Yeahahaha, the good ole friends of Obama. Bill, Bernadine, Jeremiah,… Elizabeth…

It’s really nice when your friend is the president and you happen to have a spankin’ idea for a new government agency and your president friend likes the idea and not only sets up the bureau you’ve suggested but also makes you the director of it an assistant to him. And because your views and plans are so extreme and out of sync with the large majority of Americans, you don’t even have to go through the Senate hearing that the law foresees.

The French Cowboy knows that a lot of people are already there, but I’m beginning to doubt that Obama actually believes that his initiatives are helping America. This consumer agency, eg, seems to be nothing but a way to get his friend Elizabeth a prestigious job and to punish financial businesses for existing, one of Obama’s favourite pastimes.

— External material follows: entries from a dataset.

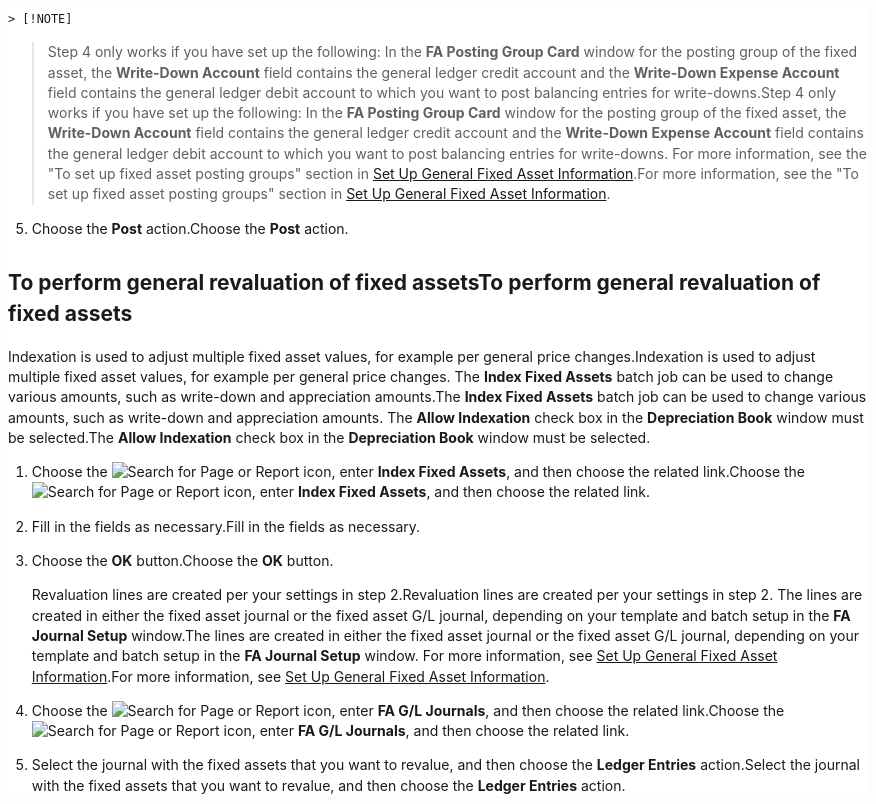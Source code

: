     > [!NOTE]  
   >   <span data-ttu-id="c5264-126">Step 4 only works if you have set up the following: In the **FA Posting Group Card** window for the posting group of the fixed asset, the **Write-Down Account** field contains the general ledger credit account and the **Write-Down Expense Account** field contains the general ledger debit account to which you want to post balancing entries for write-downs.</span><span class="sxs-lookup"><span data-stu-id="c5264-126">Step 4 only works if you have set up the following: In the **FA Posting Group Card** window for the posting group of the fixed asset, the **Write-Down Account** field contains the general ledger credit account and the **Write-Down Expense Account** field contains the general ledger debit account to which you want to post balancing entries for write-downs.</span></span> <span data-ttu-id="c5264-127">For more information, see the "To set up fixed asset posting groups" section in [Set Up General Fixed Asset Information](fa-how-setup-general.md).</span><span class="sxs-lookup"><span data-stu-id="c5264-127">For more information, see the "To set up fixed asset posting groups" section in [Set Up General Fixed Asset Information](fa-how-setup-general.md).</span></span>
5. <span data-ttu-id="c5264-128">Choose the **Post** action.</span><span class="sxs-lookup"><span data-stu-id="c5264-128">Choose the **Post** action.</span></span>

## <a name="to-perform-general-revaluation-of-fixed-assets"></a><span data-ttu-id="c5264-129">To perform general revaluation of fixed assets</span><span class="sxs-lookup"><span data-stu-id="c5264-129">To perform general revaluation of fixed assets</span></span>
<span data-ttu-id="c5264-130">Indexation is used to adjust multiple fixed asset values, for example per general price changes.</span><span class="sxs-lookup"><span data-stu-id="c5264-130">Indexation is used to adjust multiple fixed asset values, for example per general price changes.</span></span> <span data-ttu-id="c5264-131">The **Index Fixed Assets** batch job can be used to change various amounts, such as write-down and appreciation amounts.</span><span class="sxs-lookup"><span data-stu-id="c5264-131">The **Index Fixed Assets** batch job can be used to change various amounts, such as write-down and appreciation amounts.</span></span> <span data-ttu-id="c5264-132">The **Allow Indexation** check box in the **Depreciation Book** window must be selected.</span><span class="sxs-lookup"><span data-stu-id="c5264-132">The **Allow Indexation** check box in the **Depreciation Book** window must be selected.</span></span>

1. <span data-ttu-id="c5264-133">Choose the ![Search for Page or Report](media/ui-search/search_small.png "Search for Page or Report icon") icon, enter **Index Fixed Assets**, and then choose the related link.</span><span class="sxs-lookup"><span data-stu-id="c5264-133">Choose the ![Search for Page or Report](media/ui-search/search_small.png "Search for Page or Report icon") icon, enter **Index Fixed Assets**, and then choose the related link.</span></span>  
2. <span data-ttu-id="c5264-134">Fill in the fields as necessary.</span><span class="sxs-lookup"><span data-stu-id="c5264-134">Fill in the fields as necessary.</span></span>
3. <span data-ttu-id="c5264-135">Choose the **OK** button.</span><span class="sxs-lookup"><span data-stu-id="c5264-135">Choose the **OK** button.</span></span>

    <span data-ttu-id="c5264-136">Revaluation lines are created per your settings in step 2.</span><span class="sxs-lookup"><span data-stu-id="c5264-136">Revaluation lines are created per your settings in step 2.</span></span> <span data-ttu-id="c5264-137">The lines are created in either the fixed asset journal or the fixed asset G/L journal, depending on your template and batch setup in the **FA Journal Setup** window.</span><span class="sxs-lookup"><span data-stu-id="c5264-137">The lines are created in either the fixed asset journal or the fixed asset G/L journal, depending on your template and batch setup in the **FA Journal Setup** window.</span></span> <span data-ttu-id="c5264-138">For more information, see [Set Up General Fixed Asset Information](fa-how-setup-general.md).</span><span class="sxs-lookup"><span data-stu-id="c5264-138">For more information, see [Set Up General Fixed Asset Information](fa-how-setup-general.md).</span></span>
4. <span data-ttu-id="c5264-139">Choose the ![Search for Page or Report](media/ui-search/search_small.png "Search for Page or Report icon") icon, enter **FA G/L Journals**, and then choose the related link.</span><span class="sxs-lookup"><span data-stu-id="c5264-139">Choose the ![Search for Page or Report](media/ui-search/search_small.png "Search for Page or Report icon") icon, enter **FA G/L Journals**, and then choose the related link.</span></span>  
5. <span data-ttu-id="c5264-140">Select the journal with the fixed assets that you want to revalue, and then choose the **Ledger Entries** action.</span><span class="sxs-lookup"><span data-stu-id="c5264-140">Select the journal with the fixed assets that you want to revalue, and then choose the **Ledger Entries** action.</span></span>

Businesses are rightly concerned about this new agency. The “protect consumers” story is like a thin alibi to build a bureau with the actual purpose of regulating the flow of private money. As David Hirschman from the Center for Capital Markets at the U.S. Chamber of Commerce says on NPR:

For us the real question is, which path will this agency follow? Will it focus on improving disclosure for consumers and enforcing the law? Or is it going to be a more political effort to reallocate credit, restrict consumer choices? The latter would be the wrong prescription for the current economy.

Not only for the current but for pretty much any economy. What is it with this administration and the urge to take away options from citizens?

Here’s NPR’s Horsley’s final comment on Obama’s decision to circumvent the confirmation process for Warren:

[F]or now, the president seems to have decided Warren is less valuable as a political symbol than she is working in the White House to shape the new consumer protection bureau.

I wouldn’t quite put it that way. Obama simply seems to try to govern without the consent of the people.